Source data START

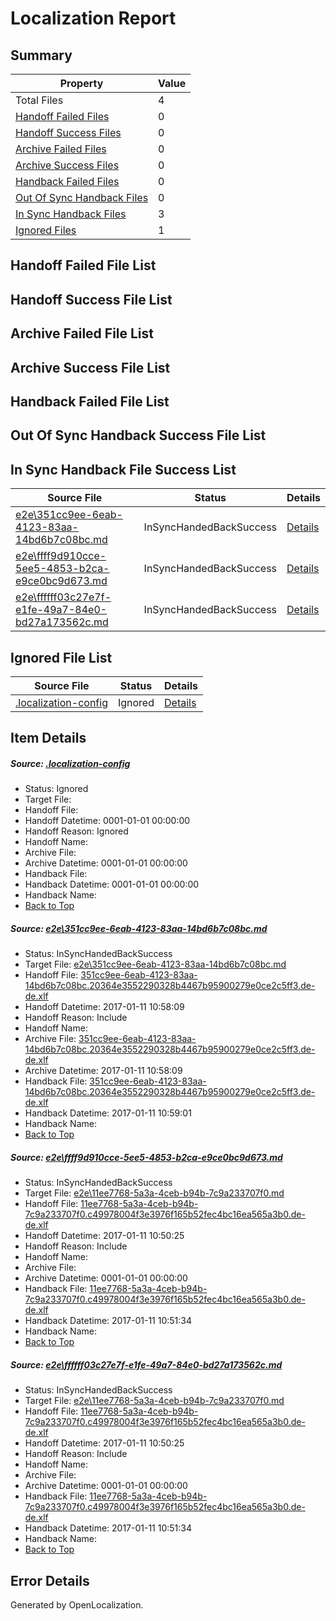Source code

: # <a name='report-top'></a> Localization Report

## Summary
 Property | Value 
 -------- | ----- 
 Total Files | 4
[ Handoff Failed Files ](#handoff-failed-list)| 0
[ Handoff Success Files ](#handoff-success-list)| 0
[ Archive Failed Files ](#archive-failed-list)| 0
[ Archive Success Files ](#archive-success-list)| 0
[ Handback Failed Files ](#handback-failed-list)| 0
[ Out Of Sync Handback Files ](#outofsync-handback-success-list)| 0
[ In Sync Handback Files ](#insync-handback-success-list)| 3
[ Ignored Files ](#ignored-list)| 1

## <a name='handoff-failed-list'></a> Handoff Failed File List

## <a name='handoff-success-list'></a> Handoff Success File List

## <a name='archive-failed-list'></a> Archive Failed File List

## <a name='archive-success-list'></a> Archive Success File List

## <a name='handback-failed-list'></a> Handback Failed File List

## <a name='outofsync-handback-success-list'></a> Out Of Sync Handback Success File List

## <a name='insync-handback-success-list'></a> In Sync Handback File Success List
 Source File | Status | Details 
 ----------- | ------ | ------- 
 [e2e\351cc9ee-6eab-4123-83aa-14bd6b7c08bc.md](https://github.com/OpenLocalizationTestOrg/ol-test0/blob/d784f0fbe73a5c6cec1e80d86e442a86879544e8/e2e/351cc9ee-6eab-4123-83aa-14bd6b7c08bc.md) | InSyncHandedBackSuccess | [Details](#ea609b389d145d3a55f6aa69ddb6a648bf11434c1)
 [e2e\ffff9d910cce-5ee5-4853-b2ca-e9ce0bc9d673.md](https://github.com/OpenLocalizationTestOrg/ol-test0/blob/18e18967f05152d620b11acad897d8236cf922a7/e2e/ffff9d910cce-5ee5-4853-b2ca-e9ce0bc9d673.md) | InSyncHandedBackSuccess | [Details](#cdb39c2145d2d4f211f6d3e73ea44e29a2b0eede2)
 [e2e\ffffff03c27e7f-e1fe-49a7-84e0-bd27a173562c.md](https://github.com/OpenLocalizationTestOrg/ol-test0/blob/d784f0fbe73a5c6cec1e80d86e442a86879544e8/e2e/ffffff03c27e7f-e1fe-49a7-84e0-bd27a173562c.md) | InSyncHandedBackSuccess | [Details](#cdb39c2145d2d4f211f6d3e73ea44e29a2b0eede3)

## <a name='ignored-list'></a> Ignored File List
 Source File | Status | Details 
 ----------- | ------ | ------- 
 [.localization-config](https://github.com/OpenLocalizationTestOrg/ol-test0/blob/d784f0fbe73a5c6cec1e80d86e442a86879544e8/.localization-config) | Ignored | [Details](#cb0632cf59c1387fc1742bfb9fa3c47f87e2e5c90)

## Item Details
##### <a name='cb0632cf59c1387fc1742bfb9fa3c47f87e2e5c90'></a> Source: [.localization-config](https://github.com/OpenLocalizationTestOrg/ol-test0/blob/d784f0fbe73a5c6cec1e80d86e442a86879544e8/.localization-config)
* Status: Ignored
* Target File: 
* Handoff File: 
* Handoff Datetime: 0001-01-01 00:00:00
* Handoff Reason: Ignored
* Handoff Name: 
* Archive File: 
* Archive Datetime: 0001-01-01 00:00:00
* Handback File: 
* Handback Datetime: 0001-01-01 00:00:00
* Handback Name: 
* [Back to Top](#report-top)

##### <a name='ea609b389d145d3a55f6aa69ddb6a648bf11434c1'></a> Source: [e2e\351cc9ee-6eab-4123-83aa-14bd6b7c08bc.md](https://github.com/OpenLocalizationTestOrg/ol-test0/blob/d784f0fbe73a5c6cec1e80d86e442a86879544e8/e2e/351cc9ee-6eab-4123-83aa-14bd6b7c08bc.md)
* Status: InSyncHandedBackSuccess
* Target File: [e2e\351cc9ee-6eab-4123-83aa-14bd6b7c08bc.md](https://github.com/OpenLocalizationTestOrg/ol-test0-dede/blob/a65a307106ad2bb21790375f6ecbaf120f32763e/e2e/351cc9ee-6eab-4123-83aa-14bd6b7c08bc.md)
* Handoff File: [351cc9ee-6eab-4123-83aa-14bd6b7c08bc.20364e3552290328b4467b95900279e0ce2c5ff3.de-de.xlf](https://github.com/OpenLocalizationTestOrg/ol-test0-handoff/blob/a586034af72678873389ab1337271d145cf1e12c/ol-handoff/OpenLocalizationTestOrg/ol-test0-dede/shujia/ht/351cc9ee-6eab-4123-83aa-14bd6b7c08bc.20364e3552290328b4467b95900279e0ce2c5ff3.de-de.xlf)
* Handoff Datetime: 2017-01-11 10:58:09
* Handoff Reason: Include
* Handoff Name: 
* Archive File: [351cc9ee-6eab-4123-83aa-14bd6b7c08bc.20364e3552290328b4467b95900279e0ce2c5ff3.de-de.xlf](https://github.com/OpenLocalizationTestOrg/ol-test0-handoff/blob/6bc67f978694074895a402b38f75e71e3c6423ae/ol-archive/OpenLocalizationTestOrg/ol-test0-dede/shujia/ht/351cc9ee-6eab-4123-83aa-14bd6b7c08bc.20364e3552290328b4467b95900279e0ce2c5ff3.de-de.xlf)
* Archive Datetime: 2017-01-11 10:58:09
* Handback File: [351cc9ee-6eab-4123-83aa-14bd6b7c08bc.20364e3552290328b4467b95900279e0ce2c5ff3.de-de.xlf](https://github.com/OpenLocalizationTestOrg/ol-test0-handback/blob/16c8ecf3b0b2397938af3a26cd6e87cfa376ec35/ol-handback/OpenLocalizationTestOrg/ol-test0-dede/shujia/ht/351cc9ee-6eab-4123-83aa-14bd6b7c08bc.20364e3552290328b4467b95900279e0ce2c5ff3.de-de.xlf)
* Handback Datetime: 2017-01-11 10:59:01
* Handback Name: 
* [Back to Top](#report-top)

##### <a name='cdb39c2145d2d4f211f6d3e73ea44e29a2b0eede2'></a> Source: [e2e\ffff9d910cce-5ee5-4853-b2ca-e9ce0bc9d673.md](https://github.com/OpenLocalizationTestOrg/ol-test0/blob/18e18967f05152d620b11acad897d8236cf922a7/e2e/ffff9d910cce-5ee5-4853-b2ca-e9ce0bc9d673.md)
* Status: InSyncHandedBackSuccess
* Target File: [e2e\11ee7768-5a3a-4ceb-b94b-7c9a233707f0.md](https://github.com/OpenLocalizationTestOrg/ol-test0-dede/blob/285ee53a0d60648c62d4cec2f838f50676478867/e2e/11ee7768-5a3a-4ceb-b94b-7c9a233707f0.md)
* Handoff File: [11ee7768-5a3a-4ceb-b94b-7c9a233707f0.c49978004f3e3976f165b52fec4bc16ea565a3b0.de-de.xlf](https://github.com/OpenLocalizationTestOrg/ol-test0-handoff/blob/7568e6f10baa8f8c397affbe580b2e0879d2e0c9/ol-handoff/OpenLocalizationTestOrg/ol-test0-dede/shujia/ht/11ee7768-5a3a-4ceb-b94b-7c9a233707f0.c49978004f3e3976f165b52fec4bc16ea565a3b0.de-de.xlf)
* Handoff Datetime: 2017-01-11 10:50:25
* Handoff Reason: Include
* Handoff Name: 
* Archive File: 
* Archive Datetime: 0001-01-01 00:00:00
* Handback File: [11ee7768-5a3a-4ceb-b94b-7c9a233707f0.c49978004f3e3976f165b52fec4bc16ea565a3b0.de-de.xlf](https://github.com/OpenLocalizationTestOrg/ol-test0-handback/blob/19054beb176dbdc7969df13f9189f62630a8edc8/ol-handback/OpenLocalizationTestOrg/ol-test0-dede/shujia/ht/11ee7768-5a3a-4ceb-b94b-7c9a233707f0.c49978004f3e3976f165b52fec4bc16ea565a3b0.de-de.xlf)
* Handback Datetime: 2017-01-11 10:51:34
* Handback Name: 
* [Back to Top](#report-top)

##### <a name='cdb39c2145d2d4f211f6d3e73ea44e29a2b0eede3'></a> Source: [e2e\ffffff03c27e7f-e1fe-49a7-84e0-bd27a173562c.md](https://github.com/OpenLocalizationTestOrg/ol-test0/blob/d784f0fbe73a5c6cec1e80d86e442a86879544e8/e2e/ffffff03c27e7f-e1fe-49a7-84e0-bd27a173562c.md)
* Status: InSyncHandedBackSuccess
* Target File: [e2e\11ee7768-5a3a-4ceb-b94b-7c9a233707f0.md](https://github.com/OpenLocalizationTestOrg/ol-test0-dede/blob/285ee53a0d60648c62d4cec2f838f50676478867/e2e/11ee7768-5a3a-4ceb-b94b-7c9a233707f0.md)
* Handoff File: [11ee7768-5a3a-4ceb-b94b-7c9a233707f0.c49978004f3e3976f165b52fec4bc16ea565a3b0.de-de.xlf](https://github.com/OpenLocalizationTestOrg/ol-test0-handoff/blob/7568e6f10baa8f8c397affbe580b2e0879d2e0c9/ol-handoff/OpenLocalizationTestOrg/ol-test0-dede/shujia/ht/11ee7768-5a3a-4ceb-b94b-7c9a233707f0.c49978004f3e3976f165b52fec4bc16ea565a3b0.de-de.xlf)
* Handoff Datetime: 2017-01-11 10:50:25
* Handoff Reason: Include
* Handoff Name: 
* Archive File: 
* Archive Datetime: 0001-01-01 00:00:00
* Handback File: [11ee7768-5a3a-4ceb-b94b-7c9a233707f0.c49978004f3e3976f165b52fec4bc16ea565a3b0.de-de.xlf](https://github.com/OpenLocalizationTestOrg/ol-test0-handback/blob/19054beb176dbdc7969df13f9189f62630a8edc8/ol-handback/OpenLocalizationTestOrg/ol-test0-dede/shujia/ht/11ee7768-5a3a-4ceb-b94b-7c9a233707f0.c49978004f3e3976f165b52fec4bc16ea565a3b0.de-de.xlf)
* Handback Datetime: 2017-01-11 10:51:34
* Handback Name: 
* [Back to Top](#report-top)


## Error Details

Generated by OpenLocalization.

Source data END

▶ **Activity**
Transcribe the entries from their first line to the line that holds "[ Ignored Files ](#ignored-list)| 1", both included, and skip every picture.

▶ **Response for this exercise**
Source code

: # <a name='report-top'></a> Localization Report

## Summary
 Property | Value 
 -------- | ----- 
 Total Files | 4
[ Handoff Failed Files ](#handoff-failed-list)| 0
[ Handoff Success Files ](#handoff-success-list)| 0
[ Archive Failed Files ](#archive-failed-list)| 0
[ Archive Success Files ](#archive-success-list)| 0
[ Handback Failed Files ](#handback-failed-list)| 0
[ Out Of Sync Handback Files ](#outofsync-handback-success-list)| 0
[ In Sync Handback Files ](#insync-handback-success-list)| 3
[ Ignored Files ](#ignored-list)| 1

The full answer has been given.